### WHAT IS REQUIRED
The answer must be the data, repeated exactly.

Items from a data source:
+-------+
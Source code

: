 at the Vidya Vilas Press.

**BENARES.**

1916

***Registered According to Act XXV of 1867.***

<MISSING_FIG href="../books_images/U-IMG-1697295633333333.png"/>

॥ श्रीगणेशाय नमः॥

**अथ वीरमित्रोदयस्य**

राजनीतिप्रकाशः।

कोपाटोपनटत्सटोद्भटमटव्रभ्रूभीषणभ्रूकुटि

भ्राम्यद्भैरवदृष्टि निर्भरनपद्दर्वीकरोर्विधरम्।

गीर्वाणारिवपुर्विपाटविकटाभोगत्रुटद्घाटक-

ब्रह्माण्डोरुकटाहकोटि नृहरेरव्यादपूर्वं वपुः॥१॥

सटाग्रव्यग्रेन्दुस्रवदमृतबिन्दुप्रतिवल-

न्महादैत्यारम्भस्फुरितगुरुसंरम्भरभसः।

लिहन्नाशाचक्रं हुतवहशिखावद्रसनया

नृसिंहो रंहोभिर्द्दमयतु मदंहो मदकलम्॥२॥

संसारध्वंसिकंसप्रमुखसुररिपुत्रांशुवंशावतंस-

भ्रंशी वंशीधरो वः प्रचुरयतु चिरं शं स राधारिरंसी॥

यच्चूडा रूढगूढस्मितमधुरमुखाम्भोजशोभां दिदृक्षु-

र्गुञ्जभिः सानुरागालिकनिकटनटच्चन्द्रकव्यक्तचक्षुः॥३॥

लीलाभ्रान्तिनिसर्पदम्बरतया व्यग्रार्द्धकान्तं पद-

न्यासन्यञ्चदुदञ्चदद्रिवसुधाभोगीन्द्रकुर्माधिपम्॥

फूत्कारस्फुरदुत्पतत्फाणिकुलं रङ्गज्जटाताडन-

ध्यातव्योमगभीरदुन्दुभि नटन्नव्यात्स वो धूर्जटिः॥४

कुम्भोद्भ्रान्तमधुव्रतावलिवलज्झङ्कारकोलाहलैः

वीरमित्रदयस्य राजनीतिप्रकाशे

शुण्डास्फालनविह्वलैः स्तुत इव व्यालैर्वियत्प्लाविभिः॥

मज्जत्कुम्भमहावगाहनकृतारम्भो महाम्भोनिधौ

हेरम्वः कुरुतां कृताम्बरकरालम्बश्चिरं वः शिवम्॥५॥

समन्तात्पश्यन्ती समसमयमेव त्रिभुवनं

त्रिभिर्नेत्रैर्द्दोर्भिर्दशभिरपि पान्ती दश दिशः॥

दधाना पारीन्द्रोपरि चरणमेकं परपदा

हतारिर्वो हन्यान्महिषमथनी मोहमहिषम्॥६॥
+-------+
### YOUR SOLUTION
Source code

: at the Vidya Vilas Press.

**BENARES.**

1916

***Registered According to Act XXV of 1867.***

<MISSING_FIG href="../books_images/U-IMG-1697295633333333.png"/>

॥ श्रीगणेशाय नमः॥

**अथ वीरमित्रोदयस्य**

राजनीतिप्रकाशः।

कोपाटोपनटत्सटोद्भटमटव्रभ्रूभीषणभ्रूकुटि

भ्राम्यद्भैरवदृष्टि निर्भरनपद्दर्वीकरोर्विधरम्।

गीर्वाणारिवपुर्विपाटविकटाभोगत्रुटद्घाटक-

ब्रह्माण्डोरुकटाहकोटि नृहरेरव्यादपूर्वं वपुः॥१॥

सटाग्रव्यग्रेन्दुस्रवदमृतबिन्दुप्रतिवल-

न्महादैत्यारम्भस्फुरितगुरुसंरम्भरभसः।

लिहन्नाशाचक्रं हुतवहशिखावद्रसनया

नृसिंहो रंहोभिर्द्दमयतु मदंहो मदकलम्॥२॥

संसारध्वंसिकंसप्रमुखसुररिपुत्रांशुवंशावतंस-

भ्रंशी वंशीधरो वः प्रचुरयतु चिरं शं स राधारिरंसी॥

यच्चूडा रूढगूढस्मितमधुरमुखाम्भोजशोभां दिदृक्षु-

र्गुञ्जभिः सानुरागालिकनिकटनटच्चन्द्रकव्यक्तचक्षुः॥३॥

लीलाभ्रान्तिनिसर्पदम्बरतया व्यग्रार्द्धकान्तं पद-

न्यासन्यञ्चदुदञ्चदद्रिवसुधाभोगीन्द्रकुर्माधिपम्॥

फूत्कारस्फुरदुत्पतत्फाणिकुलं रङ्गज्जटाताडन-

ध्यातव्योमगभीरदुन्दुभि नटन्नव्यात्स वो धूर्जटिः॥४

कुम्भोद्भ्रान्तमधुव्रतावलिवलज्झङ्कारकोलाहलैः

वीरमित्रदयस्य राजनीतिप्रकाशे

शुण्डास्फालनविह्वलैः स्तुत इव व्यालैर्वियत्प्लाविभिः॥

मज्जत्कुम्भमहावगाहनकृतारम्भो महाम्भोनिधौ

हेरम्वः कुरुतां कृताम्बरकरालम्बश्चिरं वः शिवम्॥५॥

समन्तात्पश्यन्ती समसमयमेव त्रिभुवनं

त्रिभिर्नेत्रैर्द्दोर्भिर्दशभिरपि पान्ती दश दिशः॥

दधाना पारीन्द्रोपरि चरणमेकं परपदा

हतारिर्वो हन्यान्महिषमथनी मोहमहिषम्॥६॥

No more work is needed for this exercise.